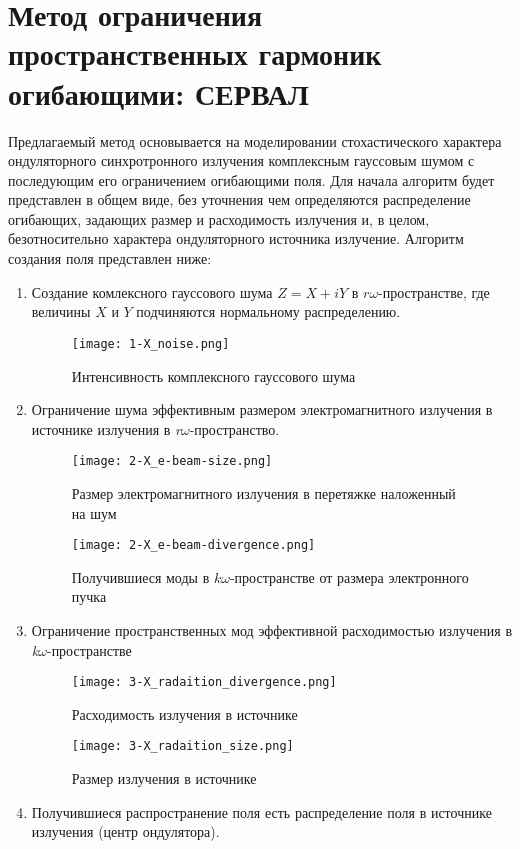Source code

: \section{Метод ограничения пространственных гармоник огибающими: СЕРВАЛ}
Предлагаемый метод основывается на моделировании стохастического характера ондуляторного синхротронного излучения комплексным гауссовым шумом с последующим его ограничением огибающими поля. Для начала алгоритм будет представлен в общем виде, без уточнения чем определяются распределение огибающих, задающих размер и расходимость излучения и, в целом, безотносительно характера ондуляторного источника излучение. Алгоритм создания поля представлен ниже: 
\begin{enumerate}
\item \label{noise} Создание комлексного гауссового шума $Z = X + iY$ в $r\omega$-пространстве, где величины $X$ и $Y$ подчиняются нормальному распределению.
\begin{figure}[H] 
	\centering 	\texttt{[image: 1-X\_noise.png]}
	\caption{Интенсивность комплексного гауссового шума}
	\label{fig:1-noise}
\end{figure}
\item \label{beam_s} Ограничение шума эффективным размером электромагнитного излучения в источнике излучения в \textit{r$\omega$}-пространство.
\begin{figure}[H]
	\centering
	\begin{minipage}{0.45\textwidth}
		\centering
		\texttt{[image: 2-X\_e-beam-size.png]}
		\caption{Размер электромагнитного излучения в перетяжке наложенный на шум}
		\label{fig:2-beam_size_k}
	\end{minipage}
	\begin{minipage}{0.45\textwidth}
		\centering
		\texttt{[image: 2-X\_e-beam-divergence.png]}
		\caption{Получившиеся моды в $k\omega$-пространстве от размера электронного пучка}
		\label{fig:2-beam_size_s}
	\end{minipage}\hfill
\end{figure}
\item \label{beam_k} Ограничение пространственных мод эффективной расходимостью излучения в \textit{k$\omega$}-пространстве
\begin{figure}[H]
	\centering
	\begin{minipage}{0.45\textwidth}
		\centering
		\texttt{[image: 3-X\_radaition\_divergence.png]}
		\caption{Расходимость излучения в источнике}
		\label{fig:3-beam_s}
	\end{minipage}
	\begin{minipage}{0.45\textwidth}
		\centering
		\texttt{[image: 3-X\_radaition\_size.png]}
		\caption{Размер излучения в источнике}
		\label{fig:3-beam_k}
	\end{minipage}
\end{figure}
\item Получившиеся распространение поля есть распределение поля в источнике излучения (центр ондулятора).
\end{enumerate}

--

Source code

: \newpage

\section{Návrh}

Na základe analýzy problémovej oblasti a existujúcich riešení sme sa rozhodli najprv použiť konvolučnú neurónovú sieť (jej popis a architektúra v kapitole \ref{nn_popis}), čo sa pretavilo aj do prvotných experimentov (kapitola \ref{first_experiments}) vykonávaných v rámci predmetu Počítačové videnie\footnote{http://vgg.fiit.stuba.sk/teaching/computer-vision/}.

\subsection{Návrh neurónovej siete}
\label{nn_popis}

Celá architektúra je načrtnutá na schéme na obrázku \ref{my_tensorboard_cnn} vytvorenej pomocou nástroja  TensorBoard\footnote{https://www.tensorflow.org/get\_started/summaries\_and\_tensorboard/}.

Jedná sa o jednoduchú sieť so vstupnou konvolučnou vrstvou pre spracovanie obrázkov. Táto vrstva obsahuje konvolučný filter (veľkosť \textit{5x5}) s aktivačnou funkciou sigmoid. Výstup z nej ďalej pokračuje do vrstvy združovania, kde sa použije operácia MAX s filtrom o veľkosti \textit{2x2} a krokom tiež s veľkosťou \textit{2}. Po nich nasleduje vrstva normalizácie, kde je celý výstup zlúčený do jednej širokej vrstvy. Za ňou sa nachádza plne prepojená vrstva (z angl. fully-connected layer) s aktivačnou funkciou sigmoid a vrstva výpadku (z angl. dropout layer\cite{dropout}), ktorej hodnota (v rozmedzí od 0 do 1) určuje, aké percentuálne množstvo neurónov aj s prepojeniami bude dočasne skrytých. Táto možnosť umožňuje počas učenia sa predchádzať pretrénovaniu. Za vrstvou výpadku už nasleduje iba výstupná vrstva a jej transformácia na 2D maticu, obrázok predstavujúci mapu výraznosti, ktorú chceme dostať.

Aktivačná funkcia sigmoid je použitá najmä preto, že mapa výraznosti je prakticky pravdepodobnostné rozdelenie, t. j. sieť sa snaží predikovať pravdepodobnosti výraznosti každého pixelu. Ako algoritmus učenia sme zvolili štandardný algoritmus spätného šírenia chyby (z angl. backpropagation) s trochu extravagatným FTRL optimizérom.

--

> YOUR GOAL:
Locate all lines in the listing above with the word "шума" and copy them.

> ANSWER TO THE PROBLEM:
\item \label{noise} Создание комлексного гауссового шума $Z = X + iY$ в $r\omega$-пространстве, где величины $X$ и $Y$ подчиняются нормальному распределению.
	\caption{Интенсивность комплексного гауссового шума}
\item \label{beam_s} Ограничение шума эффективным размером электромагнитного излучения в источнике излучения в \textit{r$\omega$}-пространство.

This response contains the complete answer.